Seventeen percent of guest workers employed in the construction sector in the city are in the 15-19 age group, an inter-State urban migration survey has found.
The survey also found that 11% of manual labourers and 17% of hotel workers were in the 15-19 age group.
The survey, funded by the Don Bosco Young at Risk (YaR) Forum under the Salesian Ministry for Migrants in India, was held across eight cities in the country — Thiruvananthapuram, Chennai, Mumbai, Guwahati, Tirupur, Vijayawada, Dimapur, and Vasco. Conducted among 2,407 unskilled guest workers, the survey aimed at highlighting the “vulnerabilities” faced by young guest workers in cities.
In Thiruvananthapuram, 301 guest workers were surveyed. Of them, 101 worked in the construction sector, 100 were hotel workers, and 100 were manual labourers (those surveyed at labour chowks on crossroads, and at vegetable markets, bus stands and railways stations, and including transport labourers, freight handlers, garbage collectors, agricultural, fishery and related labourers, and manufacturing labourers). The presence of adolescents in construction sector is an area of concern, especially as there is little regulation of the kind of work they do.
“The survey was taken up as part of our work for guest workers, but the findings on adolescent workers were a revelation. It raises questions about the nature of their jobs, whether they are allowed proper rest, or if there is a monitoring mechanism to ensure that rules related to them are followed,” Fr. P.D. Thomas, director, Thiruvananthapuram Don Bosco Veedu Society and Childline, says.
Fr. Thomas says they had come across three 15-year-olds from Tamil Nadu who had been employed in a hotel and were being made to work nearly 12 hours a day.
This ties up with the survey findings related to the hotel sector. It found that construction and manual labourers reported working around eight hours a day, but hotel workers worked much longer — almost 12-hour shifts every day.

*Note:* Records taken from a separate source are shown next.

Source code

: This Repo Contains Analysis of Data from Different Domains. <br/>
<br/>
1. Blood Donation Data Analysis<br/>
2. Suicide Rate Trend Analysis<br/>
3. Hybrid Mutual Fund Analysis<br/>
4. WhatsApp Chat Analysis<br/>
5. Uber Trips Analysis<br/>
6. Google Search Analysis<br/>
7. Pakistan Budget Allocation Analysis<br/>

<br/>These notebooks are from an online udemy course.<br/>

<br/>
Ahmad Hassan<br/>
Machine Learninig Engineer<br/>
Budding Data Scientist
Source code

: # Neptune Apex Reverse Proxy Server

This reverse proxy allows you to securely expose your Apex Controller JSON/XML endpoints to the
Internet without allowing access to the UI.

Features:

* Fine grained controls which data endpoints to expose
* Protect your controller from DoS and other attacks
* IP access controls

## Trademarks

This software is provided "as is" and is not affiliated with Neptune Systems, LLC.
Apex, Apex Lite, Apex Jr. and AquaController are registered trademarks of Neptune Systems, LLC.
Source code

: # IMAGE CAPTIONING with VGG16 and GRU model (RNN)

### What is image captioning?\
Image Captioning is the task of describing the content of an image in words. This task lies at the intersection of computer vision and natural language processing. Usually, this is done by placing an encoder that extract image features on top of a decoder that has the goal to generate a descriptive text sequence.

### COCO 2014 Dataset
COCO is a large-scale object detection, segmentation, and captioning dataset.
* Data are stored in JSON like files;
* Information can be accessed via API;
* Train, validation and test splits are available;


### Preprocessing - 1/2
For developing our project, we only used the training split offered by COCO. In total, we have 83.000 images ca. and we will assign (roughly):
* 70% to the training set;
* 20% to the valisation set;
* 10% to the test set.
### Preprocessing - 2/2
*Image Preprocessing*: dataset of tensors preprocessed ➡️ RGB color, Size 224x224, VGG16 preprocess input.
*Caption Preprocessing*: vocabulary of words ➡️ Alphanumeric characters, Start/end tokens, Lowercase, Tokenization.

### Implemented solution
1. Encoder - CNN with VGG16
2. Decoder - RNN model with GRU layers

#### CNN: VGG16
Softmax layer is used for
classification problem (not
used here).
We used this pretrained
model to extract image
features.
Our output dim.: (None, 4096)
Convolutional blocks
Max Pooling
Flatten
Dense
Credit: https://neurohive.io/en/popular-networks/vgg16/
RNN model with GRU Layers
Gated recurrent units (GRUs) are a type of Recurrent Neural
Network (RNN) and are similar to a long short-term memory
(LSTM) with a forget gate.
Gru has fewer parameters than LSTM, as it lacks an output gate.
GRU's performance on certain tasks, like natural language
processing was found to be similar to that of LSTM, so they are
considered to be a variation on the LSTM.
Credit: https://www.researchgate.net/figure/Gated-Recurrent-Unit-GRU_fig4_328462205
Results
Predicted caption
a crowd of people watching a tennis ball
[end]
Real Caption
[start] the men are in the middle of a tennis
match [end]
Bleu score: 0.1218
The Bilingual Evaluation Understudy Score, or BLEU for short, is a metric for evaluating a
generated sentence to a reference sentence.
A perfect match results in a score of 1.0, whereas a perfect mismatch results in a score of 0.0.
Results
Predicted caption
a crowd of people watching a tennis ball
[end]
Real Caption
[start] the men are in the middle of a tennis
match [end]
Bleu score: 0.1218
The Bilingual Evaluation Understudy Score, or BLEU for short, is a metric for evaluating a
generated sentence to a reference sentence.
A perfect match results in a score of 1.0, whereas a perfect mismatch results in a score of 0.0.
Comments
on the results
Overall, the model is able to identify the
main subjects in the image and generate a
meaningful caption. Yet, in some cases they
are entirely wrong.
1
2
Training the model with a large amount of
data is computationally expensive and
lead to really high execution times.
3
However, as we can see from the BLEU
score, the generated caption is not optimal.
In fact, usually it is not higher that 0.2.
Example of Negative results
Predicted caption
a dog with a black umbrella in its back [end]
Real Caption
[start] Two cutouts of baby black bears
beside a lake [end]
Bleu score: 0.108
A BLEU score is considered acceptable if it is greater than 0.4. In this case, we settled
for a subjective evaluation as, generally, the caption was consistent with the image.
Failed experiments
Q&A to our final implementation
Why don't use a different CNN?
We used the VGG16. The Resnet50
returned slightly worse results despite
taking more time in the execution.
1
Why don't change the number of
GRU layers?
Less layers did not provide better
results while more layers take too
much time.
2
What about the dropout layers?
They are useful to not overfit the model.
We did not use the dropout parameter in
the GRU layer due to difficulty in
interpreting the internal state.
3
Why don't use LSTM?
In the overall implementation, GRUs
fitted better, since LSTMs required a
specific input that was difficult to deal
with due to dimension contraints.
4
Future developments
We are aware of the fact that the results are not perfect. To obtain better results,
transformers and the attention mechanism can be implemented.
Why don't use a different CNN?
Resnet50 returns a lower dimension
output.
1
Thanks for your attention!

They also received fewer days off, working 28 days a month.
Low wages
The daily wages earned by them were the lowest. Around 52% of them were paid on a daily-wage basis. Construction workers reported the highest monthly earning.
“While labour among children under 14 is taken seriously by the authorities, adolescent labour is given little attention. Adolescents are made to work long hours without break, and given no overtime,” Fr. Thomas says.
The education levels among guest workers is also low.